Gadolinium (Gd) is a promising optically active lanthanide for UV emission. In this work, the optical emission properties of Gd-implanted monoclinic gallium oxide ($\beta$-Ga${}_2$O${}_3$) thin films are investigated. Second phase formation ($\gamma$-Ga${}_2$O${}_3$) is observed due to implantation-induced damage of the $\beta$-Ga${}_2$O${}_3$ lattice. Annealing the implanted films results in various $\beta$-Ga${}_2$O${}_3$ grain orientations. The relationship between the crystalline nature and the optical properties of the $\beta$-Ga${}_2$O${}_3$:Gd${}^{3+}$ films is studied.

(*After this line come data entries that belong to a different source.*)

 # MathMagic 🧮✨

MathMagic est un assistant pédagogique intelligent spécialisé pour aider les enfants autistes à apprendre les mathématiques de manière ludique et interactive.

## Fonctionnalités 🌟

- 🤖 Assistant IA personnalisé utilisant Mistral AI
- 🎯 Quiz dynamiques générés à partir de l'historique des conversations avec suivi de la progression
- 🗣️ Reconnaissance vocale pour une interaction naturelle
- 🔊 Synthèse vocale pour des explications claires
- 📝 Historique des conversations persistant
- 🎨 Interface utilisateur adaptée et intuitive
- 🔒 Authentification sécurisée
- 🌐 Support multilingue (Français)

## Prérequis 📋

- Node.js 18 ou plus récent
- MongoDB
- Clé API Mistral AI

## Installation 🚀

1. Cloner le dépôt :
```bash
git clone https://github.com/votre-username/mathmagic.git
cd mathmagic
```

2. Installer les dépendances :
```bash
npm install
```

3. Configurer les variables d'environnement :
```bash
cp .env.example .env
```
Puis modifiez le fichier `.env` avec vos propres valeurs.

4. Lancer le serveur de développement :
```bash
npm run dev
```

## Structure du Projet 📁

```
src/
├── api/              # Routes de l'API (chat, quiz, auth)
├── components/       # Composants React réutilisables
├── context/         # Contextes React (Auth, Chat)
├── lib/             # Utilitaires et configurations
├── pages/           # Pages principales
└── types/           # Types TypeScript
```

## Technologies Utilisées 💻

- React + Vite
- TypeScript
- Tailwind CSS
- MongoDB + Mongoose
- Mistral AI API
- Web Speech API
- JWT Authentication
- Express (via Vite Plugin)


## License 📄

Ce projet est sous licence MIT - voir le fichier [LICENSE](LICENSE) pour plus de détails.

Optical activation occurs after annealing at 700 °C, revealing a photoluminescence (PL) band at 3.92 eV. This emission is attributed to the ${}^6$P${}_{7/2}\to {}^8$S${}_{7/2}$ transition of Gd${}^{3+}$ in $\beta$-Ga${}_2$O${}_3$. Its four constituent emission components at 3.9118 eV, 3.9153 eV, 3.9221 eV and 3.9348 eV, due to the ion’s ${}^6$P${}_{7/2}$ Stark splitting in the $\beta$-Ga${}_2$O${}_3$ crystal field, are investigated. The transition energies are independent of annealing temperature and film growth method, highlighting the insensitivity of the 4f${}^7$ orbital to minor changes in the monoclinic crystal environment.